In the "Mary Celeste" there should be two modern (for the time) revolvers in the ship's weapons locker and two antique muskets in one of the character's private sea chest. During one run we were unable to separate the props into different chests and just had them all in the same bag behind the GMs table. When a player went to the weapons locker the GM, who didn't know a lot about guns, handed him the muskets.
Then there was a player who came into the game very late and had no briefing at all. He went up to a GM and pantomimed speaking into a microphone.
"I need to get the Captain on the intercom," he said.
"It's 1872," pointed out the GM.
"Oh, well, I assume there is some sort of intraship communication I can use."
"Um, well, since you are all on the same deck together you can just walk over and talk to the Captain." The GM points. "He's right there."
Games that take place in the present do not have this problem. However, it is amazing how fast games go out of date. When I first wrote "The Marin County New Age Society Cocktail Party" it was meant to be a locked-box murder mystery with the characters cut off and unable to communicate with the outside world. Now imagine ten characters, all California stereotypes, and not one of them has a cell phone. This was plausible when the game was written in 1991, but today? Not a chance!

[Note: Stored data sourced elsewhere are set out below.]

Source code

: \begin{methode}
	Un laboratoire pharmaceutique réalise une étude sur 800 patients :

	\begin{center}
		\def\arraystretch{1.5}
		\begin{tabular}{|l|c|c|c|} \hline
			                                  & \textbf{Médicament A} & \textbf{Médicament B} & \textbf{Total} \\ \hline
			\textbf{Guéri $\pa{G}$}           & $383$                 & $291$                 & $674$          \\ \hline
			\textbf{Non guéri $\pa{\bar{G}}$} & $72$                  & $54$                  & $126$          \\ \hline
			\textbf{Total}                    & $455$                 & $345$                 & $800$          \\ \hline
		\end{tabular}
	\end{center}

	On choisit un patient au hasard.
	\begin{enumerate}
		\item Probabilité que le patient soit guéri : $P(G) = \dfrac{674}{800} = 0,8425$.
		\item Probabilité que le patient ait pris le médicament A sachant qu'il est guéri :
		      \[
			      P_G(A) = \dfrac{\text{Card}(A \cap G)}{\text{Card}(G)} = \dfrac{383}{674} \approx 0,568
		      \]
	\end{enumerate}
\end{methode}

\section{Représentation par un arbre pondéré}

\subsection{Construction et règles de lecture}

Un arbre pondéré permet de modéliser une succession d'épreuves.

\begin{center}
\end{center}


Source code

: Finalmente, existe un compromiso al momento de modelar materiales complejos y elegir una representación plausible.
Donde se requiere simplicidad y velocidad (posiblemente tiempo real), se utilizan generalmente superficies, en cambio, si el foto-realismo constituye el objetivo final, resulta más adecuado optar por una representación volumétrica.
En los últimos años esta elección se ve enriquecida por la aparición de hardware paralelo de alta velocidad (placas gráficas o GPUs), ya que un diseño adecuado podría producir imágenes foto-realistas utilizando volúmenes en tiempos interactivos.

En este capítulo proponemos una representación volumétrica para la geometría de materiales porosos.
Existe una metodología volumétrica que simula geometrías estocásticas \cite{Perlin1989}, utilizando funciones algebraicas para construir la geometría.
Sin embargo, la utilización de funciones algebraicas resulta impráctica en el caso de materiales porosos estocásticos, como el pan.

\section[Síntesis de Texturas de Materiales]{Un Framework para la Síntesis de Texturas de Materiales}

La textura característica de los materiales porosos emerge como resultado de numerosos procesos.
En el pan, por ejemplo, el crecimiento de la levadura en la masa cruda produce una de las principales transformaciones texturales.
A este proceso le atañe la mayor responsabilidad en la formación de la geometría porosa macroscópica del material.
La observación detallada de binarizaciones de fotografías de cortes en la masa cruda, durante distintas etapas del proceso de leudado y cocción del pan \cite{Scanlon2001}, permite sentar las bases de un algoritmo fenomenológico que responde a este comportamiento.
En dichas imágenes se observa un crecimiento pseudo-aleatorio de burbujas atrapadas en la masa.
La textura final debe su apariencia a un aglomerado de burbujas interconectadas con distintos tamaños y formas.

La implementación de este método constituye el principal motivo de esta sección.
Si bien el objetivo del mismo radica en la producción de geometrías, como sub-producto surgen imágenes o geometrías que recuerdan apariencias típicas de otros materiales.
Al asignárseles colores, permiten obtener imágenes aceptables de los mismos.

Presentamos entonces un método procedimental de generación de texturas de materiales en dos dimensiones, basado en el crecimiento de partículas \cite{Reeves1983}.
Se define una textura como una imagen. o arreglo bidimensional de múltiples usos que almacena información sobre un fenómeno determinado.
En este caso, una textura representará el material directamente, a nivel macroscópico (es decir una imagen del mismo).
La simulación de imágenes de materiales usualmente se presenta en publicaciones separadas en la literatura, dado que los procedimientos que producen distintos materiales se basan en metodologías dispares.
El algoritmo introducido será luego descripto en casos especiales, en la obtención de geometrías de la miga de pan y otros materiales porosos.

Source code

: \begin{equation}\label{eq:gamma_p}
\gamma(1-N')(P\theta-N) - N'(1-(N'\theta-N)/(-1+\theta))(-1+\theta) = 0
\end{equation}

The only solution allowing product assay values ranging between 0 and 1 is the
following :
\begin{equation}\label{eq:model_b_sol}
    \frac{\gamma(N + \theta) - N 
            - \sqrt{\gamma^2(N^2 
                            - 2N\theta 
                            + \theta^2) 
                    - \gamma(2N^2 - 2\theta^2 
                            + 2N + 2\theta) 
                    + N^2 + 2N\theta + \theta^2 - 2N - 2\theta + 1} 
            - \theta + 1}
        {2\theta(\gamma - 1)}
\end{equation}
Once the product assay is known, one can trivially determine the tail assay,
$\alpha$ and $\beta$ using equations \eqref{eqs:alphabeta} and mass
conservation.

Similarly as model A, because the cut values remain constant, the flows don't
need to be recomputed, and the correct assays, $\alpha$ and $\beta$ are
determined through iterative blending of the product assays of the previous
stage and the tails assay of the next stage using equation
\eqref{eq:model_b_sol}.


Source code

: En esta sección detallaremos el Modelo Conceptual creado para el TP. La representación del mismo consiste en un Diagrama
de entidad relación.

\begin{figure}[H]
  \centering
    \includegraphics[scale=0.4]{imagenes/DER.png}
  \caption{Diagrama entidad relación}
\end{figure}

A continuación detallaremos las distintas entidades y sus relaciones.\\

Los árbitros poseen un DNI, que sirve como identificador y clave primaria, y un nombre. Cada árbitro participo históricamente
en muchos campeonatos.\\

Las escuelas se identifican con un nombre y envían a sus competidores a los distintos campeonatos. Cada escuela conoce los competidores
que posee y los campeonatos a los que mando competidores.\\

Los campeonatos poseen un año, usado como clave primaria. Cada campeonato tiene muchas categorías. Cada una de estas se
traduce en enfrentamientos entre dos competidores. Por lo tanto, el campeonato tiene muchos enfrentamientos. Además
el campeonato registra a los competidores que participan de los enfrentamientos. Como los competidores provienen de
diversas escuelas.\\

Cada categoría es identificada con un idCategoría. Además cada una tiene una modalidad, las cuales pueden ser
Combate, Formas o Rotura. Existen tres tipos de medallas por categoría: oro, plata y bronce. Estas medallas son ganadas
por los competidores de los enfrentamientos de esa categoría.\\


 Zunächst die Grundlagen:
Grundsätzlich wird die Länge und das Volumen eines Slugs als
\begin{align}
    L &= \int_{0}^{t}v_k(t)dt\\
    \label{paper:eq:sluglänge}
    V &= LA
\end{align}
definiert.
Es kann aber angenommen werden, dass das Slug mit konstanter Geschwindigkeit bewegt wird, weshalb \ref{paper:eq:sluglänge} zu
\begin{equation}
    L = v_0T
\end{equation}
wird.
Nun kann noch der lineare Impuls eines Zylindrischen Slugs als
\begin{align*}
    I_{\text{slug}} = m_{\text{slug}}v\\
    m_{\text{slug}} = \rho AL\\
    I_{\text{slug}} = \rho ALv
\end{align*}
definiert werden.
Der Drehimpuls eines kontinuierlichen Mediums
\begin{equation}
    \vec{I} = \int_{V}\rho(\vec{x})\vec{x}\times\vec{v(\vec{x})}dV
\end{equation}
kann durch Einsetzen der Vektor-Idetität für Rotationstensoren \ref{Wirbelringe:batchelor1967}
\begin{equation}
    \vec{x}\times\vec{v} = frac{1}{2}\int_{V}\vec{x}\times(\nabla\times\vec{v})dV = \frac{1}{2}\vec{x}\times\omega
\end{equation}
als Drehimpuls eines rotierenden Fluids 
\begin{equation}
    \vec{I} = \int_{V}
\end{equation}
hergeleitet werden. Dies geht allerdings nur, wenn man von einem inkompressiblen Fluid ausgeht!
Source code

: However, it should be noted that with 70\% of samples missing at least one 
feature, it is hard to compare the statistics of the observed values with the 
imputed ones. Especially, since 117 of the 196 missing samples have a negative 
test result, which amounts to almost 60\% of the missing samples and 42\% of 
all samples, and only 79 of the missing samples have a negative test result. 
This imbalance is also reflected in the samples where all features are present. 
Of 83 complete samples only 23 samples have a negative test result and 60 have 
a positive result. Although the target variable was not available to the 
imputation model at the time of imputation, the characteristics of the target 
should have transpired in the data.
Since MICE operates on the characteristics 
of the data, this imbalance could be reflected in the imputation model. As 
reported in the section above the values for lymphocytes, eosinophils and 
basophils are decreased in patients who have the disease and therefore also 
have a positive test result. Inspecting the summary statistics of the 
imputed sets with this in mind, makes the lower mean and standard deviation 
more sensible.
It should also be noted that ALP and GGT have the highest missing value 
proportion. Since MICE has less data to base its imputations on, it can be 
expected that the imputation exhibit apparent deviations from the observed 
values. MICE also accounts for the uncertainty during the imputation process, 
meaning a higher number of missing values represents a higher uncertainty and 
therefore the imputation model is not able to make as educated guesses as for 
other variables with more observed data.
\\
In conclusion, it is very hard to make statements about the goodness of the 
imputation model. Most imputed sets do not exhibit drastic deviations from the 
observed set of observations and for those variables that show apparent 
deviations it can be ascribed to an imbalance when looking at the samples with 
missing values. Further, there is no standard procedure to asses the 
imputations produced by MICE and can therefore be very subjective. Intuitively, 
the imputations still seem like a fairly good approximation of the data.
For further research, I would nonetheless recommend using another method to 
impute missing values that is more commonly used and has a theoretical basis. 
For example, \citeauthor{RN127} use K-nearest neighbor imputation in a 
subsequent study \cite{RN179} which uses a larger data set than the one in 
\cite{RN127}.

Last year I revised the 12-year old "Uberman's Wake" game for a new run. Some changes were easy to make. Mayor of New York David Dinkins became Rudolf Giuliani. References to President George Bush didn't have to be changed at all. Some temporal effects were more troubling. The characters had gotten old. The extra 12 years made a big difference to characters who had seen action in World War II. A couple who were Vietnam veterans were now raising a 13-year old daughter while pushing 60 themselves. And a Nicaraguan character was no longer the young woman in her twenties described in her character sheet, not if she'd been a teenager when Samoza was in power.